## Assignment: Box Office Winner

In this assignment, your task is to reverse engineer a provided visualization from raw data. Specifically, we will visualize the daily box office winners in 2023. The raw data comes from [BoxOfficeMojo](https://www.boxofficemojo.com/daily/2023/?view=year). The target visualization is the following.

![Box Office Winner 2023](https://private-user-images.githubusercontent.com/3606672/304127856-f404debd-b1bf-4a98-933e-d3b27e3b3921.svg?jwt=eyJhbGciOiJIUzI1NiIsInR5cCI6IkpXVCJ9.eyJpc3MiOiJnaXRodWIuY29tIiwiYXVkIjoicmF3LmdpdGh1YnVzZXJjb250ZW50LmNvbSIsImtleSI6ImtleTUiLCJleHAiOjE3MDc3NTAyNjAsIm5iZiI6MTcwNzc0OTk2MCwicGF0aCI6Ii8zNjA2NjcyLzMwNDEyNzg1Ni1mNDA0ZGViZC1iMWJmLTRhOTgtOTMzZS1kM2IyN2UzYjM5MjEuc3ZnP1gtQW16LUFsZ29yaXRobT1BV1M0LUhNQUMtU0hBMjU2JlgtQW16LUNyZWRlbnRpYWw9QUtJQVZDT0RZTFNBNTNQUUs0WkElMkYyMDI0MDIxMiUyRnVzLWVhc3QtMSUyRnMzJTJGYXdzNF9yZXF1ZXN0JlgtQW16LURhdGU9MjAyNDAyMTJUMTQ1OTIwWiZYLUFtei1FeHBpcmVzPTMwMCZYLUFtei1TaWduYXR1cmU9ZGZlZTU1OTc4YWNhMDEyNGM5MGM5NjcxOGY4NDM1ZGQ1YTQyZmM1MjY3MzYzNzhiNzUzODc3N2VjZGY0N2Q0MyZYLUFtei1TaWduZWRIZWFkZXJzPWhvc3QmYWN0b3JfaWQ9MCZrZXlfaWQ9MCZyZXBvX2lkPTAifQ.Dj9k8qT8S0xRrVT6TM6OoNaAVerrwJLHRbzd9VAvbWs)

Our temporal axis, spanning from January 1st, 2023 to December 31st, 2023, is represented along the X-axis. Meanwhile, the Y-axis delineates the daily top release for each day. We employ rounded bars to visually signify the duration of a release's dominance at the box office. Each top release is distinguished by a unique color, accompanied by its title displayed preceding the corresponding bar.
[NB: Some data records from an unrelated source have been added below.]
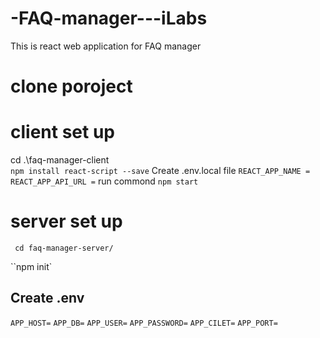 # -FAQ-manager---iLabs

This is react web application for FAQ manager

# clone poroject

# client set up

cd .\faq-manager-client\
`npm install react-script --save`
Create .env.local file
`REACT_APP_NAME =`
`REACT_APP_API_URL =`
run commond
`npm start`

# server set up

     cd faq-manager-server/

``npm init`

## Create .env

`APP_HOST=`
`APP_DB=`
`APP_USER=`
`APP_PASSWORD=`
`APP_CILET=`
`APP_PORT=`
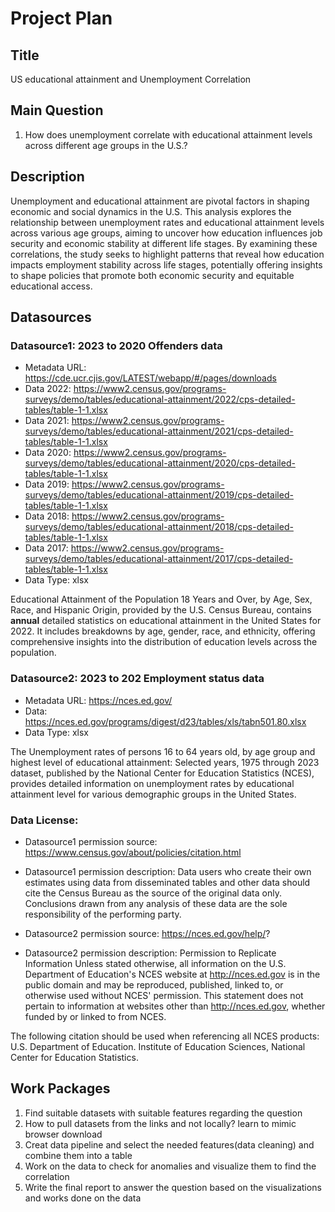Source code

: # Project Plan

## Title
<!-- Give your project a short title. -->
US educational attainment and Unemployment Correlation

## Main Question

<!-- Think about one main question you want to answer based on the data. -->
1. How does unemployment correlate with educational attainment levels across different age groups in the U.S.?

## Description

Unemployment and educational attainment are pivotal factors in shaping economic and social dynamics in the U.S. 
This analysis explores the relationship between unemployment rates and educational attainment levels across various age groups, 
aiming to uncover how education influences job security and economic stability at different life stages. By examining these correlations, 
the study seeks to highlight patterns that reveal how education impacts employment stability across life stages, potentially offering insights to shape policies 
that promote both economic security and equitable educational access.


## Datasources

<!-- Describe each datasources you plan to use in a section. Use the prefic "DatasourceX" where X is the id of the datasource. -->

### Datasource1: 2023 to 2020 Offenders data
* Metadata URL: https://cde.ucr.cjis.gov/LATEST/webapp/#/pages/downloads
* Data 2022: https://www2.census.gov/programs-surveys/demo/tables/educational-attainment/2022/cps-detailed-tables/table-1-1.xlsx
* Data 2021: https://www2.census.gov/programs-surveys/demo/tables/educational-attainment/2021/cps-detailed-tables/table-1-1.xlsx
* Data 2020: https://www2.census.gov/programs-surveys/demo/tables/educational-attainment/2020/cps-detailed-tables/table-1-1.xlsx
* Data 2019: https://www2.census.gov/programs-surveys/demo/tables/educational-attainment/2019/cps-detailed-tables/table-1-1.xlsx
* Data 2018: https://www2.census.gov/programs-surveys/demo/tables/educational-attainment/2018/cps-detailed-tables/table-1-1.xlsx
* Data 2017: https://www2.census.gov/programs-surveys/demo/tables/educational-attainment/2017/cps-detailed-tables/table-1-1.xlsx
* Data Type: xlsx

Educational Attainment of the Population 18 Years and Over, by Age, Sex, Race, and Hispanic Origin, provided by the U.S. Census Bureau, contains **annual** detailed statistics 
on educational attainment in the United States for 2022. It includes breakdowns by age, gender, race, and ethnicity, offering comprehensive insights 
into the distribution of education levels across the population.

### Datasource2: 2023 to 202 Employment status data
* Metadata URL: https://nces.ed.gov/
* Data: https://nces.ed.gov/programs/digest/d23/tables/xls/tabn501.80.xlsx
* Data Type: xlsx

The Unemployment rates of persons 16 to 64 years old, by age group and highest level of educational attainment: Selected years, 1975 through 2023 dataset, 
published by the National Center for Education Statistics (NCES), provides detailed information on unemployment rates by educational attainment level for 
various demographic groups in the United States. 

### Data License: 
* Datasource1 permission source: https://www.census.gov/about/policies/citation.html
* Datasource1 permission description: Data users who create their own estimates using data from disseminated tables and other data should cite the Census Bureau 
as the source of the original data only. Conclusions drawn from any analysis of these data are the sole responsibility of the performing party.  

  
* Datasource2 permission source: https://nces.ed.gov/help/?
* Datasource2 permission description: Permission to Replicate Information
Unless stated otherwise, all information on the U.S. Department of Education's NCES website at http://nces.ed.gov is in the public domain and may be reproduced,
published, linked to, or otherwise used without NCES' permission. This statement does not pertain to information at websites other than http://nces.ed.gov, 
whether funded by or linked to from NCES.

The following citation should be used when referencing all NCES products: U.S. Department of Education. Institute of Education Sciences, National Center for Education Statistics.

## Work Packages

<!-- List of work packages ordered sequentially, each pointing to an issue with more details. -->

1. Find suitable datasets with suitable features regarding the question
2. How to pull datasets from the links and not locally? learn to mimic browser download
3. Creat data pipeline and select the needed features(data cleaning) and combine them into a table 
4. Work on the data to check for anomalies and visualize them to find the correlation
5. Write the final report to answer the question based on the visualizations and works done on the data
These releases are organized chronologically, following the order of their initial ascent to the top position.

In [1]:
import altair as alt
import pandas as pd

url = "https://github.com/qnzhou/practical_data_visualization_in_python/files/14239903/box_office_2023.csv"
df = pd.read_csv(url)

In [2]:
# Reformat and sort by date
df['Date'] = pd.to_datetime(df['Date'], format='%b %d %Y')
df = df.sort_values(by='Date').reset_index(drop=True)
df.head()

Unnamed: 0,Date,Holiday,Day of Week,Top 10 Gross,Number of Releases,Top Release,Gross
0,2023-01-01,New Year's Day,Sunday,36210982,31,Avatar: The Way of Water,24519161
1,2023-01-02,,Monday,32548656,30,Avatar: The Way of Water,21411622
2,2023-01-03,,Tuesday,16965068,31,Avatar: The Way of Water,10544729
3,2023-01-04,,Wednesday,12131291,30,Avatar: The Way of Water,7475308
4,2023-01-05,,Thursday,10864987,30,Avatar: The Way of Water,6830651


In [3]:
# Get "date chunks" for each release
top_releases = df['Top Release'].unique()
date_chunks = []

for release in top_releases:
    release_df = df[df['Top Release'] == release]
    release_df = release_df.sort_values(by='Date')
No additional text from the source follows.